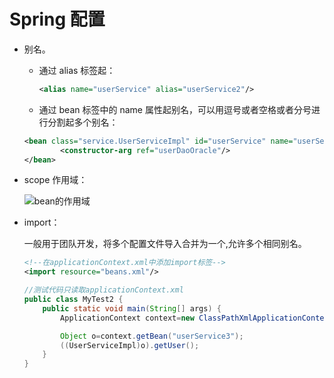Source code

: # Spring 配置

- 别名。
    - 通过 alias 标签起：

        ```xml
        <alias name="userService" alias="userService2"/>
        ```

    - 通过 bean 标签中的 name 属性起别名，可以用逗号或者空格或者分号进行分割起多个别名：

    ```xml
    <bean class="service.UserServiceImpl" id="userService" name="userService2,userService3">
            <constructor-arg ref="userDaoOracle"/>
    </bean>
    ```

- scope 作用域：

    ![bean的作用域](/Spring/bean的作用域.jpg)

- import：

    一般用于团队开发，将多个配置文件导入合并为一个,允许多个相同别名。

    ```xml
    <!--在applicationContext.xml中添加import标签-->
    <import resource="beans.xml"/>
    ```

    ```java
    //测试代码只读取applicationContext.xml
    public class MyTest2 {
        public static void main(String[] args) {
            ApplicationContext context=new ClassPathXmlApplicationContext("applicationContext.xml");

            Object o=context.getBean("userService3");
            ((UserServiceImpl)o).getUser();
        }
    }
    ```

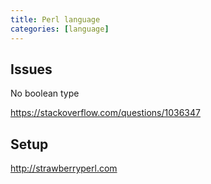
 ```yaml
---
title: Perl language
categories: [language]
---
```


## Issues

No boolean type

<https://stackoverflow.com/questions/1036347>

## Setup

<http://strawberryperl.com>
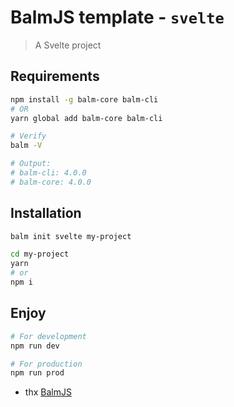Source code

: # BalmJS template - `svelte`

> A Svelte project

## Requirements

```sh
npm install -g balm-core balm-cli
# OR
yarn global add balm-core balm-cli
```

```sh
# Verify
balm -V

# Output:
# balm-cli: 4.0.0
# balm-core: 4.0.0
```

## Installation

```sh
balm init svelte my-project

cd my-project
yarn
# or
npm i
```

## Enjoy

```sh
# For development
npm run dev

# For production
npm run prod
```

- thx [BalmJS](https://github.com/balmjs/balm)
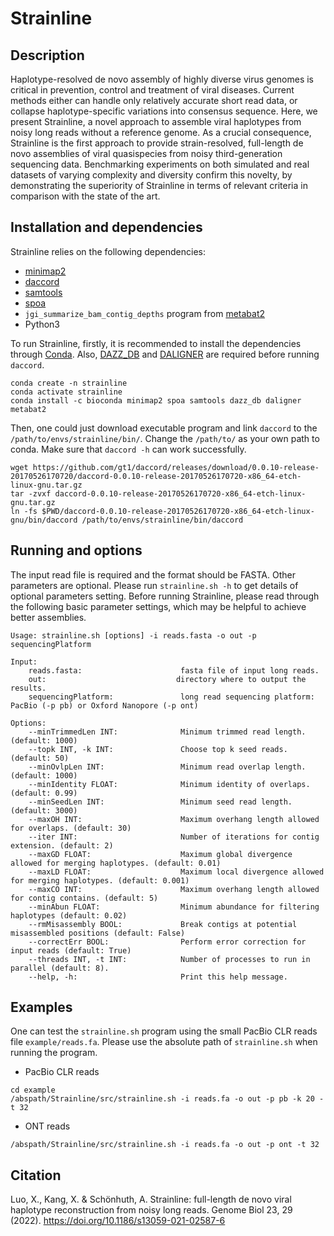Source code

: # Strainline
## Description

Haplotype-resolved de novo assembly of highly diverse virus genomes is critical in prevention, control and treatment of viral diseases. Current methods either can handle only relatively accurate short read data, or collapse haplotype-specific variations into consensus sequence. Here, we present Strainline, a novel approach to assemble viral haplotypes from noisy long reads without a reference genome. As a crucial consequence, Strainline is the first approach to provide strain-resolved, full-length de novo assemblies of viral quasispecies from noisy third-generation sequencing data.  Benchmarking experiments on both simulated and real datasets of varying complexity and diversity confirm this novelty, by demonstrating the superiority of Strainline in terms of relevant criteria in comparison with the state of the art.

## Installation and dependencies

Strainline relies on the following dependencies:
- [minimap2](https://github.com/lh3/minimap2)
- [daccord](https://github.com/gt1/daccord)
- [samtools](http://www.htslib.org/)
- [spoa](https://github.com/rvaser/spoa)
- `jgi_summarize_bam_contig_depths` program from [metabat2](https://bitbucket.org/berkeleylab/metabat/src/master/)
- Python3


To run Strainline, firstly, it is recommended to install the dependencies through [Conda](https://docs.conda.io/en/latest/).
Also, [DAZZ_DB](https://github.com/thegenemyers/DAZZ_DB) and [DALIGNER](https://github.com/thegenemyers/DALIGNER) 
are required before running `daccord`.
```
conda create -n strainline
conda activate strainline
conda install -c bioconda minimap2 spoa samtools dazz_db daligner metabat2
```
Then, one could just download executable program and link `daccord` to the `/path/to/envs/strainline/bin/`. Change the `/path/to/` as your own path to conda. Make sure that `daccord -h` can work successfully.
```
wget https://github.com/gt1/daccord/releases/download/0.0.10-release-20170526170720/daccord-0.0.10-release-20170526170720-x86_64-etch-linux-gnu.tar.gz
tar -zvxf daccord-0.0.10-release-20170526170720-x86_64-etch-linux-gnu.tar.gz 
ln -fs $PWD/daccord-0.0.10-release-20170526170720-x86_64-etch-linux-gnu/bin/daccord /path/to/envs/strainline/bin/daccord
```

## Running and options
The input read file is required and the format should be FASTA. Other parameters are optional.
Please run `strainline.sh -h` to get details of optional parameters setting.
Before running Strainline, please read through the following basic parameter settings,
which may be helpful to achieve better assemblies. 
```
Usage: strainline.sh [options] -i reads.fasta -o out -p sequencingPlatform

Input:
	reads.fasta:                      fasta file of input long reads.
	out:                             directory where to output the results.
	sequencingPlatform:               long read sequencing platform: PacBio (-p pb) or Oxford Nanopore (-p ont)

Options:
	--minTrimmedLen INT:              Minimum trimmed read length. (default: 1000)
	--topk INT, -k INT:               Choose top k seed reads. (default: 50)
	--minOvlpLen INT:                 Minimum read overlap length. (default: 1000)
	--minIdentity FLOAT:              Minimum identity of overlaps. (default: 0.99)
	--minSeedLen INT:                 Minimum seed read length. (default: 3000)
	--maxOH INT:                      Maximum overhang length allowed for overlaps. (default: 30)
	--iter INT:                       Number of iterations for contig extension. (default: 2)
	--maxGD FLOAT:                    Maximum global divergence allowed for merging haplotypes. (default: 0.01)
	--maxLD FLOAT:                    Maximum local divergence allowed for merging haplotypes. (default: 0.001)
	--maxCO INT:                      Maximum overhang length allowed for contig contains. (default: 5)
	--minAbun FLOAT:                  Minimum abundance for filtering haplotypes (default: 0.02)
	--rmMisassembly BOOL:             Break contigs at potential misassembled positions (default: False)
	--correctErr BOOL:                Perform error correction for input reads (default: True)
	--threads INT, -t INT:            Number of processes to run in parallel (default: 8).
	--help, -h:                       Print this help message.
```


## Examples

One can test the `strainline.sh` program using the small PacBio CLR reads file `example/reads.fa`. Please use the absolute path of `strainline.sh` when running the program.
- PacBio CLR reads
```
cd example
/abspath/Strainline/src/strainline.sh -i reads.fa -o out -p pb -k 20 -t 32
```

- ONT reads
```
/abspath/Strainline/src/strainline.sh -i reads.fa -o out -p ont -t 32
```


## Citation
Luo, X., Kang, X. & Schönhuth, A. Strainline: full-length de novo viral haplotype reconstruction from noisy long reads. Genome Biol 23, 29 (2022). https://doi.org/10.1186/s13059-021-02587-6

┄┄┄┄┄┄┄┄┄┄

AIM OF THE TASK => Your answer must be the lines from the opening line of the entries through the line holding "No boolean type", written out exactly and without any picture.

EXERCISE SOLUTION =>
Source code

: # Spring 配置

- 别名。
    - 通过 alias 标签起：

        ```xml
        <alias name="userService" alias="userService2"/>
        ```

    - 通过 bean 标签中的 name 属性起别名，可以用逗号或者空格或者分号进行分割起多个别名：

    ```xml
    <bean class="service.UserServiceImpl" id="userService" name="userService2,userService3">
            <constructor-arg ref="userDaoOracle"/>
    </bean>
    ```

- scope 作用域：

    ![bean的作用域](/Spring/bean的作用域.jpg)

- import：

    一般用于团队开发，将多个配置文件导入合并为一个,允许多个相同别名。

    ```xml
    <!--在applicationContext.xml中添加import标签-->
    <import resource="beans.xml"/>
    ```

    ```java
    //测试代码只读取applicationContext.xml
    public class MyTest2 {
        public static void main(String[] args) {
            ApplicationContext context=new ClassPathXmlApplicationContext("applicationContext.xml");

            Object o=context.getBean("userService3");
            ((UserServiceImpl)o).getUser();
        }
    }
    ```

 ```yaml
---
title: Perl language
categories: [language]
---
```


## Issues

No boolean type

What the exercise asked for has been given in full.